Why do we do it?
We’re running around furiously trying to finish a task before the deadline wondering why you didn’t start earlier.
Even though you have important tasks, it hasn’t stopped you from checking social media ten times in the past hour.
It seems impossible to finish a task. You decided to load the washing machine while you’re doing your taxes, but you end up doing neither.
So if you’re fed up with a washing machine on standby, and unfinished taxes, then overcoming procrastination with meditation may help.
In this article, I’ll hopefully help you understand why we procrastinate better, and how meditation can help you get more done and easier.
To effectively combat procrastination, you first need to understand it.
Procrastination is often a psychological response to an unpleasant task.
We might avoid starting a project because we’re afraid of failing, or we might put off an assignment because it feels overwhelming.
In many cases, stress and anxiety play a significant role in procrastination.
When we’re stressed or anxious, our brains can go into a sort of “survival mode” where we avoid anything that seems threatening or difficult.
The impact of procrastination can be far-reaching.
On a personal level, it can lead to feelings of guilt, inadequacy, and increased stress.

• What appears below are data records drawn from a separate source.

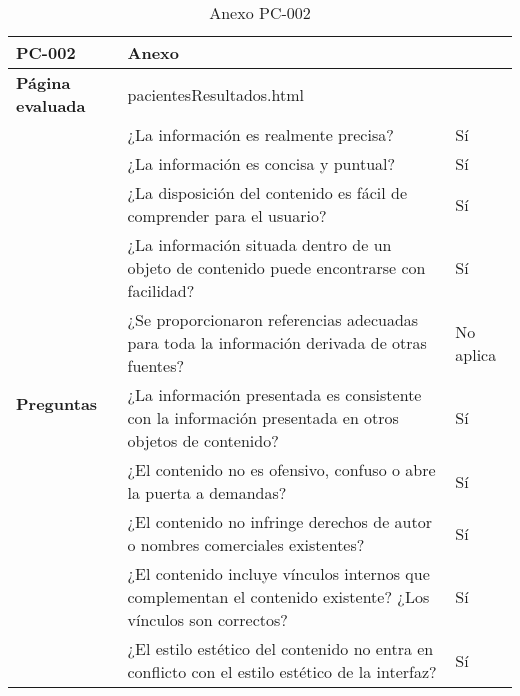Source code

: \begin{table}[htpb]
\centering
\begin{tabularx}{\textwidth}{|l|X|l|}
\hline
\rowcolor[gray]{0.9}\textbf{PC-002}                       & \multicolumn{2}{l|}{Anexo}                                                                                                \\ \hline
\textbf{Página evaluada}             & \multicolumn{2}{l|}{pacientesResultados.html}                                                                             \\ \hline
\multirow{10}{*}{\textbf{Preguntas}} & ¿La información es realmente precisa?                                                                         & Sí        \\ \cline{2-3} 
                                     & ¿La información es concisa y puntual?                                                                         & Sí        \\ \cline{2-3} 
                                     & ¿La disposición del contenido es fácil de comprender para el usuario?                                         & Sí        \\ \cline{2-3} 
                                     & ¿La información situada dentro de un objeto de contenido puede encontrarse con facilidad?                     & Sí        \\ \cline{2-3} 
                                     & ¿Se proporcionaron referencias adecuadas para toda la información derivada de otras fuentes?                  & No aplica \\ \cline{2-3} 
                                     & ¿La información presentada es consistente con la información presentada en otros objetos de contenido?        & Sí        \\ \cline{2-3} 
                                     & ¿El contenido no es ofensivo, confuso o abre la puerta a demandas?                                            & Sí        \\ \cline{2-3} 
                                     & ¿El contenido no infringe derechos de autor o nombres comerciales existentes?                                 & Sí        \\ \cline{2-3} 
                                     & ¿El contenido incluye vínculos internos que complementan el contenido existente? ¿Los vínculos son correctos? & Sí        \\ \cline{2-3} 
                                     & ¿El estilo estético del contenido no entra en conflicto con el estilo estético de la interfaz?                & Sí        \\ \hline
\end{tabularx}
\caption{Anexo PC-002}
\end{table}

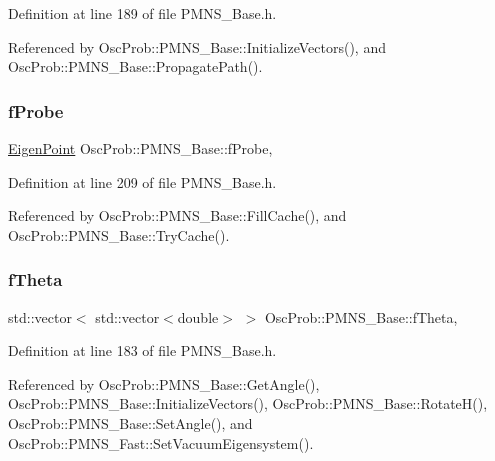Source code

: Definition at line 189 of file P\+M\+N\+S\+\_\+\+Base.\+h.



Referenced by Osc\+Prob\+::\+P\+M\+N\+S\+\_\+\+Base\+::\+Initialize\+Vectors(), and Osc\+Prob\+::\+P\+M\+N\+S\+\_\+\+Base\+::\+Propagate\+Path().

\mbox{\label{classOscProb_1_1PMNS__Base_ab1fe4800ee3ae48df4fc942dce00e0d3}} 
\subsubsection{\texorpdfstring{f\+Probe}{fProbe}}
{\footnotesize\ttfamily \hyperlink{structOscProb_1_1EigenPoint}{Eigen\+Point} Osc\+Prob\+::\+P\+M\+N\+S\+\_\+\+Base\+::f\+Probe\hspace{0.3cm}{\ttfamily [protected]}, {\ttfamily [inherited]}}



Definition at line 209 of file P\+M\+N\+S\+\_\+\+Base.\+h.



Referenced by Osc\+Prob\+::\+P\+M\+N\+S\+\_\+\+Base\+::\+Fill\+Cache(), and Osc\+Prob\+::\+P\+M\+N\+S\+\_\+\+Base\+::\+Try\+Cache().

\mbox{\label{classOscProb_1_1PMNS__Base_a1976887cd658dd86b2336c181f1470b4}} 
\subsubsection{\texorpdfstring{f\+Theta}{fTheta}}
{\footnotesize\ttfamily std\+::vector$<$ std\+::vector$<$double$>$ $>$ Osc\+Prob\+::\+P\+M\+N\+S\+\_\+\+Base\+::f\+Theta\hspace{0.3cm}{\ttfamily [protected]}, {\ttfamily [inherited]}}



Definition at line 183 of file P\+M\+N\+S\+\_\+\+Base.\+h.



Referenced by Osc\+Prob\+::\+P\+M\+N\+S\+\_\+\+Base\+::\+Get\+Angle(), Osc\+Prob\+::\+P\+M\+N\+S\+\_\+\+Base\+::\+Initialize\+Vectors(), Osc\+Prob\+::\+P\+M\+N\+S\+\_\+\+Base\+::\+Rotate\+H(), Osc\+Prob\+::\+P\+M\+N\+S\+\_\+\+Base\+::\+Set\+Angle(), and Osc\+Prob\+::\+P\+M\+N\+S\+\_\+\+Fast\+::\+Set\+Vacuum\+Eigensystem().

Professionally, procrastination can lead to missed deadlines, poor performance, and even job loss.
But it’s not all doom and gloom.
Reasons Why We Procrastinate
Fear of failure
We often procrastinate because we’re scared of not meeting expectations, be it our own or those of others. It’s a defense mechanism – if we don’t start, we can’t fail, right?
When faced with a mountain of tasks or a particularly daunting project, our instinct is often to bury our heads in the sand. It’s the classic ‘deer in the headlights’ scenario.

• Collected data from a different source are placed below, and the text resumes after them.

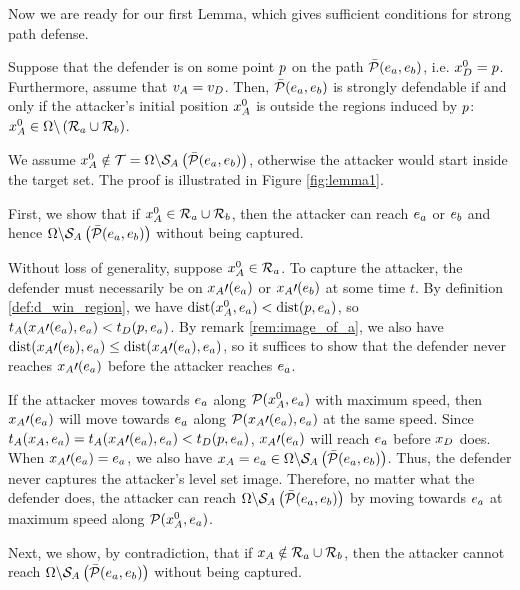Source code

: Now we are ready for our first Lemma, which gives sufficient conditions for strong path defense.
\begin{lem}
\label{lem:d_winning_region}
Suppose that the defender is on some point $p$ on the path $\bar{\mathcal{P}}(e_a,e_b)$, i.e. $x_D^0 = p$. Furthermore, assume that $v_A=v_D$. Then, $\bar{\mathcal{P}}(e_a,e_b)$ is strongly defendable if and only if the attacker's initial position $x_A^0$ is outside the regions induced by $p$: $x_A^0\in\Omega\backslash\left(\mathcal{R}_a \cup \mathcal{R}_b\right)$.
\end{lem}

\begin{IEEEproof} %
We assume $x_A^0 \notin \mathcal{T} = \Omega\backslash\mathcal{S}_A\left(\bar{\mathcal{P}}(e_a,e_b)\right)$, otherwise the attacker would start inside the target set. The proof is illustrated in Figure \ref{fig:lemma1}.

First, we show that if $x_A^0\in \mathcal{R}_a \cup \mathcal{R}_b$, then the attacker can reach $e_a$ or $e_b$ and hence $\Omega\backslash\mathcal{S}_A\left(\bar{\mathcal{P}}(e_a,e_b)\right)$ without being captured. 

Without loss of generality, suppose $x_A^0\in\mathcal{R}_a$. To capture the attacker, the defender must necessarily be on $x_A\prime(e_a)$ or $x_A\prime(e_b)$ at some time $t$. By definition \ref{def:d_win_region}, we have $\text{dist}(x_A^0,e_a) < \text{dist}(p,e_a)$, so $t_A(x_A\prime(e_a),e_a) < t_D(p,e_a)$. By remark \ref{rem:image_of_a}, we also have $\text{dist}(x_A\prime(e_b),e_a) \le \text{dist}(x_A\prime(e_a),e_a)$, so it suffices to show that the defender never reaches $x_A\prime(e_a)$ before the attacker reaches $e_a$. 

If the attacker moves towards $e_a$ along $\mathcal{P}(x_A^0,e_a)$ with maximum speed, then $x_A\prime(e_a)$ will move towards $e_a$ along $\mathcal{P}(x_A\prime(e_a),e_a)$ at the same speed. Since $t_A(x_A,e_a)=t_A(x_A\prime(e_a),e_a)<t_D(p,e_a)$, $x_A\prime(e_a)$ will reach $e_a$ before $x_D$ does. When $x_A\prime(e_a)=e_a$, we also have $x_A=e_a\in\Omega\backslash\mathcal{S}_A\left(\bar{\mathcal{P}}(e_a,e_b)\right)$. Thus, the defender never captures the attacker's level set image. Therefore, no matter what the defender does, the attacker can reach $\Omega\backslash\mathcal{S}_A\left(\bar{\mathcal{P}}(e_a,e_b)\right)$ by moving towards $e_a$ at maximum speed along $\mathcal{P}(x_A^0,e_a)$.

Next, we show, by contradiction, that if $x_A\notin\mathcal{R}_a \cup \mathcal{R}_b$, then the attacker cannot reach $\Omega\backslash\mathcal{S}_A\left(\bar{\mathcal{P}}(e_a,e_b)\right)$ without being captured. 


\end{IEEEproof}
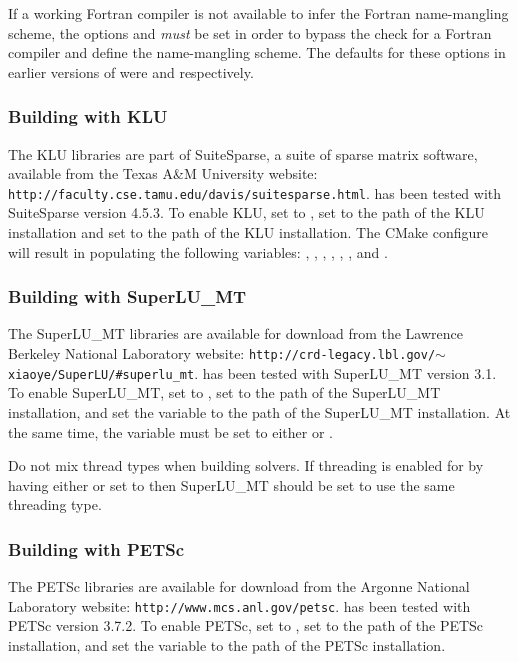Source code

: If a working Fortran compiler is not available to infer the Fortran
name-mangling scheme, the options  and
 \textit{must} be set in order to
bypass the check for a Fortran compiler and define the name-mangling
scheme. The defaults for these options in earlier versions of
{\sundials} were  and  respectively.

\subsubsection*{Building with KLU}
The KLU libraries are part of SuiteSparse, a suite of sparse matrix software,
available from the Texas A\&M University website: {\tt http://faculty.cse.tamu.edu/davis/suitesparse.html}.
{\sundials} has been tested with SuiteSparse version 4.5.3.
To enable KLU, set  to , set  to the 
path of the KLU installation and set  to the  path of the KLU installation.
The CMake configure will result in populating the following variables: ,
, , ,
, , and
\newline{}.

\subsubsection*{Building with SuperLU\_MT}
The SuperLU\_MT libraries are available for download from the Lawrence Berkeley National Laboratory website:
{\tt http://crd-legacy.lbl.gov/$\sim$xiaoye/SuperLU/\#superlu\_mt}. 
{\sundials} has been tested with SuperLU\_MT version 3.1. 
To enable SuperLU\_MT, set   to , set 
to the  path of the SuperLU\_MT installation, and set the variable
\newline{} to the  path of the SuperLU\_MT installation.
At the same time, the variable
 must be set to either  or .

\noindent Do not mix thread types when building {\sundials} solvers.
If threading is enabled for {\sundials} by having either  or  set to 
then SuperLU\_MT should be set to use the same threading type.{\warn}

\subsubsection*{Building with PETSc}
The PETSc libraries are available for download from the Argonne National Laboratory website:
{\tt http://www.mcs.anl.gov/petsc}. 
{\sundials} has been tested with PETSc version 3.7.2. 
To enable PETSc, set   to , set 
to the  path of the PETSc installation, and set the variable
 to the  path of the PETSc installation.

This might seem counterintuitive, but striving for perfection can actually lead to procrastination. We delay starting because we’re waiting for the ‘perfect’ moment, or we keep putting off finishing because it’s just not ‘perfect’ yet.
Lack of motivation
Sometimes, we simply don’t feel like doing the task at hand. It could be boring, or irrelevant, or we might just be having an off day.
Poor organization can lead to procrastination. Without a clear plan or schedule, tasks can seem more daunting than they really are.
Fear of success
Fear of success is another surprising culprit. The thought of being swamped with more tasks after successfully completing one can be daunting.
If we can’t decide what to do, we’ll likely put off taking action in case we do the wrong thing.
Understanding why we procrastinate is the first step toward overcoming it. So, now that we’ve identified the culprits, let’s explore how meditation can help us tackle them head-on.
Meditation for Procrastination
Meditation is a practice that has been used for thousands of years to promote relaxation, focus, and self-awareness.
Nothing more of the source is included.